Иначе я не смогу репетировать. Это мое актерское кредо. Пусть она думает, что ее любят. Знаете, почему у меня не сложилась личная жизнь и карьера? Потому что меня никто не любил. Если тебя не любят, нельзя ни репетировать, ни жить. Погладьте еще, пожалуйста…
Когда перебрались в театр и отвлекаться стало не на что, Раневская взяла свое. Она репетировала только с теми актерами, с которыми хотела. Ее собирался бить один из артистов, которому она сделала грубое замечание насчет несвоевременного выхода, – реплику Раневская действительно подала очень тихо.
– А вы говорите громче, тогда я услышу, – сказал бедняга, и без того уязвленный эпизодической ролью санитара, которую вынужден был исполнять.
– Что?! Кто это?! Я впервые вижу вас в театре. Это рабочий сцены? Я не работаю с любителями! Скажите, чтобы меня немедленно заменили.
Ее, конечно, никто не собирался менять.
Это она отменяла мизансцены, переставляла отдельные фразы, куски текста и даже мебель на сцене и за кулисами. Внезапно ее раздражил огромный диван, на котором в перерыве отдыхали актеры, и она приказала его уничтожить. Узнавший об этом Михаил Погоржельский пришел в ярость и выговорил Раневской многое из того, что думал по этому и другим поводам. Обескураженная открытым и справедливым напором, Раневская промолчала и через несколько минут перестала вдруг слышать реплики, подаваемые Погоржельским по ходу репетиции.

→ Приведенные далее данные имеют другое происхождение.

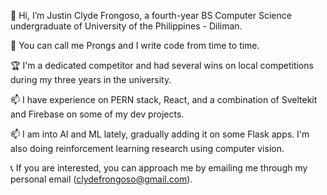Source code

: 👋 Hi, I’m Justin Clyde Frongoso, a fourth-year BS Computer Science undergraduate of University of the Philippines - Diliman.

👀 You can call me Prongs and I write code from time to time.

🏆 I'm a dedicated competitor and had several wins on local competitions during my three years in the university.

📫 I have experience on PERN stack, React, and a combination of Sveltekit and Firebase on some of my dev projects.

📫 I am into AI and ML lately, gradually adding it on some Flask apps. I'm also doing reinforcement learning research using computer vision.

📞 If you are interested, you can approach me by emailing me through my personal email (clydefrongoso@gmail.com).

<!---
smurfedGitHubIO/smurfedGitHubIO is a ✨ special ✨ repository because its `README.md` (this file) appears on your GitHub profile.
You can click the Preview link to take a look at your changes.
--->
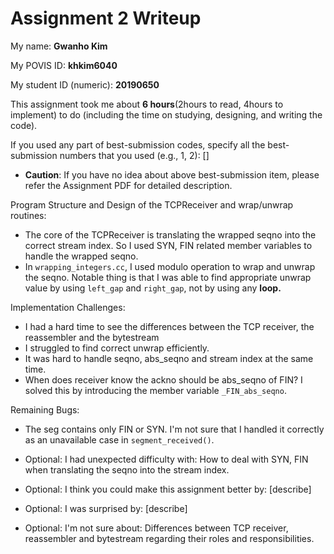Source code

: Assignment 2 Writeup
=============

My name: __Gwanho Kim__

My POVIS ID: __khkim6040__

My student ID (numeric): __20190650__

This assignment took me about __6 hours__(2hours to read, 4hours to implement) to do (including the time on studying, designing, and writing the code).

If you used any part of best-submission codes, specify all the best-submission numbers that you used (e.g., 1, 2): []

- **Caution**: If you have no idea about above best-submission item, please refer the Assignment PDF for detailed description.

Program Structure and Design of the TCPReceiver and wrap/unwrap routines:
- The core of the TCPReceiver is translating the wrapped seqno into the correct stream index. So I used SYN, FIN related member variables to handle the wrapped seqno.
- In `wrapping_integers.cc`, I used modulo operation to wrap and unwrap the seqno. Notable thing is that I was able to find appropriate unwrap value by using `left_gap` and `right_gap`, not by using any __loop.__


Implementation Challenges:
- I had a hard time to see the differences between the TCP receiver, the reassembler and the bytestream
- I struggled to find correct unwrap efficiently.
- It was hard to handle seqno, abs_seqno and stream index at the same time.
- When does receiver know the ackno should be abs_seqno of FIN? I solved this by introducing the member variable `_FIN_abs_seqno`.  

Remaining Bugs:
- The seg contains only FIN or SYN. I'm not sure that I handled it correctly as an unavailable case in `segment_received()`. 

- Optional: I had unexpected difficulty with: How to deal with SYN, FIN when translating the seqno into the stream index.

- Optional: I think you could make this assignment better by: [describe]

- Optional: I was surprised by: [describe]

- Optional: I'm not sure about: Differences between TCP receiver, reassembler and bytestream regarding their roles and responsibilities.
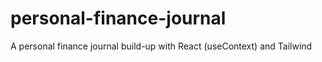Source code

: # personal-finance-journal

A personal finance journal build-up with React (useContext) and Tailwind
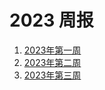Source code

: # 2023 周报

1. [2023年第一周](/weekly/2023/2023-week1.html)
2. [2023年第二周](/weekly/2023/2023-week2.html)
3. [2023年第三周](/weekly/2023/2023-week3.html)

Постоянными придирками она довела до слез Ию Саввину. Потом звонила с извинениями, которые потрясали величественной откровенностью: «Я так одинока, все друзья мои умерли, вся моя жизнь – работа… Я вдруг позавидовала вам. Позавидовала той легкости, с какой вы работаете, и на мгновение возненавидела вас. А я работаю трудно, меня преследует страх перед сценой, будущей публикой, даже перед партнерами. Я не капризничаю, девочка, я боюсь. Это не от гордыни. Не провала, не неуспеха я боюсь, а – к вам объяснить? – это ведь моя жизнь, и как страшно неправильно распорядиться ею».
Терпели все. Терпели все. Потому что видели, что могло получиться из этого хаоса, сора, скандала и склок.
Как и ожидалось, то и дело возникала мхатовская тематика.
– Вы очень торопитесь, – говорила она Варпаховскому, – у вас, наверно, много работы на стороне, как теперь принято выражаться. Вы халтурщик, а я мхатовка, могу репетировать с утра до ночи. Я вас возненавижу, бедный!
С ужасом ждали появления декораций. И не напрасно.
– Где первый ряд?
– Вот он, Фаина Георгиевна.
– Этого не будет!
– Но почему?
– Я убегу, я боюсь публики. Я вам аплодирую, но я не буду играть. Если бы у меня было лицо, как у Тарасовой… У меня ужасный нос… Макет великолепный, фантазия богатая, рояль надо купить коричневый… – говоря это, Фаина Георгиевна отодвигала стулья метра на два в глубину сцены.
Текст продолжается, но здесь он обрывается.